***** Entries provided *****

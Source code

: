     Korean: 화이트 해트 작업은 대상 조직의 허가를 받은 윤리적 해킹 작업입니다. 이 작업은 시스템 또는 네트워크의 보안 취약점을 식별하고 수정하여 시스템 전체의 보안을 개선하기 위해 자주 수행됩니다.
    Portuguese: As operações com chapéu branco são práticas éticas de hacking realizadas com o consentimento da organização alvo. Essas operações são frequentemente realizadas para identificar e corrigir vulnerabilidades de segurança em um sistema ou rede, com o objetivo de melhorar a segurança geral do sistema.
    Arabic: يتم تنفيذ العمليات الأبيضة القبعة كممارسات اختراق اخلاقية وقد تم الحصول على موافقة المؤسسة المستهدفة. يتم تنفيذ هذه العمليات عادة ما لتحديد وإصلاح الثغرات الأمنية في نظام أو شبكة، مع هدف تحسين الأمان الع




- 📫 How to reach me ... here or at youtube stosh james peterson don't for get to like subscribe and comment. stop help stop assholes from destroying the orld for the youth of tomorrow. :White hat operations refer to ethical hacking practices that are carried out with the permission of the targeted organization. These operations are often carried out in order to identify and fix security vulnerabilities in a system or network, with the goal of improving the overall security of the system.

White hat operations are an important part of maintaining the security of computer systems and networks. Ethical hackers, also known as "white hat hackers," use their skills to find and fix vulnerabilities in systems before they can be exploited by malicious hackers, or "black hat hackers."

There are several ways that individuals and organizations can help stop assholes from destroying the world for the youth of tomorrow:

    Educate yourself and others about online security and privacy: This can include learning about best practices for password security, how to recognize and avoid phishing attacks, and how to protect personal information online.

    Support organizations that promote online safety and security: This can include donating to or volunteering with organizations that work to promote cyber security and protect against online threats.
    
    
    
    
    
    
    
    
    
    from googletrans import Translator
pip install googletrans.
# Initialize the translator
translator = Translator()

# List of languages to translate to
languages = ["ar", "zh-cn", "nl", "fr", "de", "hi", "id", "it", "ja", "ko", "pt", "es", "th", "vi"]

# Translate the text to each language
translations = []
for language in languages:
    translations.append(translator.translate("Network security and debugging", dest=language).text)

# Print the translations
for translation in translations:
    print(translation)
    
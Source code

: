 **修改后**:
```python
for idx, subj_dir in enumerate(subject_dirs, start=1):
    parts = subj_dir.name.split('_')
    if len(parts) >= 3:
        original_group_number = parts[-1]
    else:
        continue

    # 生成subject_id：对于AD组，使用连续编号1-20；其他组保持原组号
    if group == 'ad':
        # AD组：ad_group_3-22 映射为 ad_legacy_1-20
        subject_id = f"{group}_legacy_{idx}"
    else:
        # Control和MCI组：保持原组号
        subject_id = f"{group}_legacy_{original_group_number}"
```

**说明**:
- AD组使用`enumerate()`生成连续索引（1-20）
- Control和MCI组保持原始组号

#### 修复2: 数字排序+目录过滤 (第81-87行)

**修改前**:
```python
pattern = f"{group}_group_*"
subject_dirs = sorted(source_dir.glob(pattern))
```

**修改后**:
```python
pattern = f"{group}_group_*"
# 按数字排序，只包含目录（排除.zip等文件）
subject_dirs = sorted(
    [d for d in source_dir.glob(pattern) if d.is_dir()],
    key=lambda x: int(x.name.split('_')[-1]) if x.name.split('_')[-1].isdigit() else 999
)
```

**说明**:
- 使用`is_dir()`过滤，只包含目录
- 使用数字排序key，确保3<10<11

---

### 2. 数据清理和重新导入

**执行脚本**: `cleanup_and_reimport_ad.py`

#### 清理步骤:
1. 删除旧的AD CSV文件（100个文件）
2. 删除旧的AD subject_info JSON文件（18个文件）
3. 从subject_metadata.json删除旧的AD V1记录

*****

> _Task_
Although the records may continue, retype only the lines from the first one through the one containing "- 📫 How to reach", exactly as they appear.

> _Answer to this problem_
Source code

:     Korean: 화이트 해트 작업은 대상 조직의 허가를 받은 윤리적 해킹 작업입니다. 이 작업은 시스템 또는 네트워크의 보안 취약점을 식별하고 수정하여 시스템 전체의 보안을 개선하기 위해 자주 수행됩니다.
    Portuguese: As operações com chapéu branco são práticas éticas de hacking realizadas com o consentimento da organização alvo. Essas operações são frequentemente realizadas para identificar e corrigir vulnerabilidades de segurança em um sistema ou rede, com o objetivo de melhorar a segurança geral do sistema.
    Arabic: يتم تنفيذ العمليات الأبيضة القبعة كممارسات اختراق اخلاقية وقد تم الحصول على موافقة المؤسسة المستهدفة. يتم تنفيذ هذه العمليات عادة ما لتحديد وإصلاح الثغرات الأمنية في نظام أو شبكة، مع هدف تحسين الأمان الع




- 📫 How to reach me ... here or at youtube stosh james peterson don't for get to like subscribe and comment. stop help stop assholes from destroying the orld for the youth of tomorrow. :White hat operations refer to ethical hacking practices that are carried out with the permission of the targeted organization. These operations are often carried out in order to identify and fix security vulnerabilities in a system or network, with the goal of improving the overall security of the system.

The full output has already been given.